The institute avoided teaching about the Bahá'í faith or other religions, thus avoiding the possible accusation of proselytizing. It operated quietly but not secretly: No enterprise of such size—with thousands of students and hundreds of faculty—could be secret. No law prohibited instruction in languages, sciences, accounting and the like, so the institute didn't violate the letter or spirit of any law.

The institute's success frustrated the government. In spite of constant harassment, it achieved academic standards equal to or higher than those of state universities and was frequently recognized by foreign universities that admitted its students into masters and doctoral programs. In 1996 and 1998, the regime raided homes where classes were held and confiscated equipment. In the second attack, agents of the Ministry of Information arrested 36 faculty and declared the institute closed. The regime demanded that the 36 sign a pledge not to cooperate with the institute. Not one complied.

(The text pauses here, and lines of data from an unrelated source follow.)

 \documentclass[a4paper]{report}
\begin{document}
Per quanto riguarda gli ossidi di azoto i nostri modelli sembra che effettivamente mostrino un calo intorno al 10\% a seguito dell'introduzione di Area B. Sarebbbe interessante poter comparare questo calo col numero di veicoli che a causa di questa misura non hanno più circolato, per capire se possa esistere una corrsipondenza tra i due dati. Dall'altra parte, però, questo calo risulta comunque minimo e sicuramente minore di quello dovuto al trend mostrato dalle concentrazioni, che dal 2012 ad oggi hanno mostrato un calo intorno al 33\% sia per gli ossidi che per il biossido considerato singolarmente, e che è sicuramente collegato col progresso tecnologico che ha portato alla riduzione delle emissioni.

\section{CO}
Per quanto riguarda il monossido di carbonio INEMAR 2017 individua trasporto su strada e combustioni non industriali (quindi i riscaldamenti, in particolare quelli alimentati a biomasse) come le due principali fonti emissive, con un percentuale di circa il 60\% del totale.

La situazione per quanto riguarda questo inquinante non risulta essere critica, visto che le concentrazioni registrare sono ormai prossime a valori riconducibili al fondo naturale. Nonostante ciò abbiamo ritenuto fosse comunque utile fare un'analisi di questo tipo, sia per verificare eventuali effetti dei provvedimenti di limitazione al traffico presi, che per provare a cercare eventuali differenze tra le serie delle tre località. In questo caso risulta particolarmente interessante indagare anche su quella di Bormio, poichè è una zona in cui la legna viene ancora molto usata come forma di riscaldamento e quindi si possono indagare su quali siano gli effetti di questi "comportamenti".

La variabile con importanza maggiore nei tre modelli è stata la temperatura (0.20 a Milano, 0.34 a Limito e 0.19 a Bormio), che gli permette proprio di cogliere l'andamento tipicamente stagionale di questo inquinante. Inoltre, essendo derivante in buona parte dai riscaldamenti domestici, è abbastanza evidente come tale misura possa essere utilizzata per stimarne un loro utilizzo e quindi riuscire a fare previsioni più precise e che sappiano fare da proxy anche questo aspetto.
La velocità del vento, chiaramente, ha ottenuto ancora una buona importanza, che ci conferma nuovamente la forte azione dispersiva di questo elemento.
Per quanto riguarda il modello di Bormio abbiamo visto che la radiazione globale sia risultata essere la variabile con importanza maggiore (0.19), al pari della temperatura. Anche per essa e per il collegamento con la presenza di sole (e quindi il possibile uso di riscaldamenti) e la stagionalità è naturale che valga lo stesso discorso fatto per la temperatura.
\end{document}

The regime's latest assault began on May 22 with raids on 39 homes. Months later, widespread arrests and interrogations of faculty, staff and students continue. This month, Branch 28 of the Revolutionary Court in Tehran sentenced seven Bahá'í faculty members to a combined 30 years behind bars. Meanwhile, a senior lawyer of theirs, Abdolfattah Soltani, remains incarcerated under suspicious circumstances. Such repression is extreme but not isolated—Iran's regime targets other minorities as well as women, intellectuals and others. This makes many Iranians feel solidarity with their Bahá'í fellow citizens.

In an eloquent open letter to the Bahá'í community in 2009, 243 academics, writers, artists and human rights activists proclaimed, "As Iranian human beings we are ashamed for what has been perpetrated upon the Bahá'ís in the last century and a half in Iran." That year, demonstrators on the streets of Tehran shouted slogans supporting religious minorities, including Bahá'ís . Even Grand Ayatollah Montazeri—once an enemy of the Bahá'ís —issued a fatwa to the effect that Bahá'ís have every right accorded to Iranian citizens.

The rights of Iran's Bahá'ís cannot be separated from the human rights of the general population. That journalists, artists and activists languish in jails; that students are excluded from universities based on their religion; that seven Bahá'í leaders have been condemned to prison for 20 years and seven Bahá'í educators now face a similar fate; that all Bahá'ís are virtual outlaws in their native land—it's all part of a single assault on human dignity. One hopes the rest of the world won't close its eyes.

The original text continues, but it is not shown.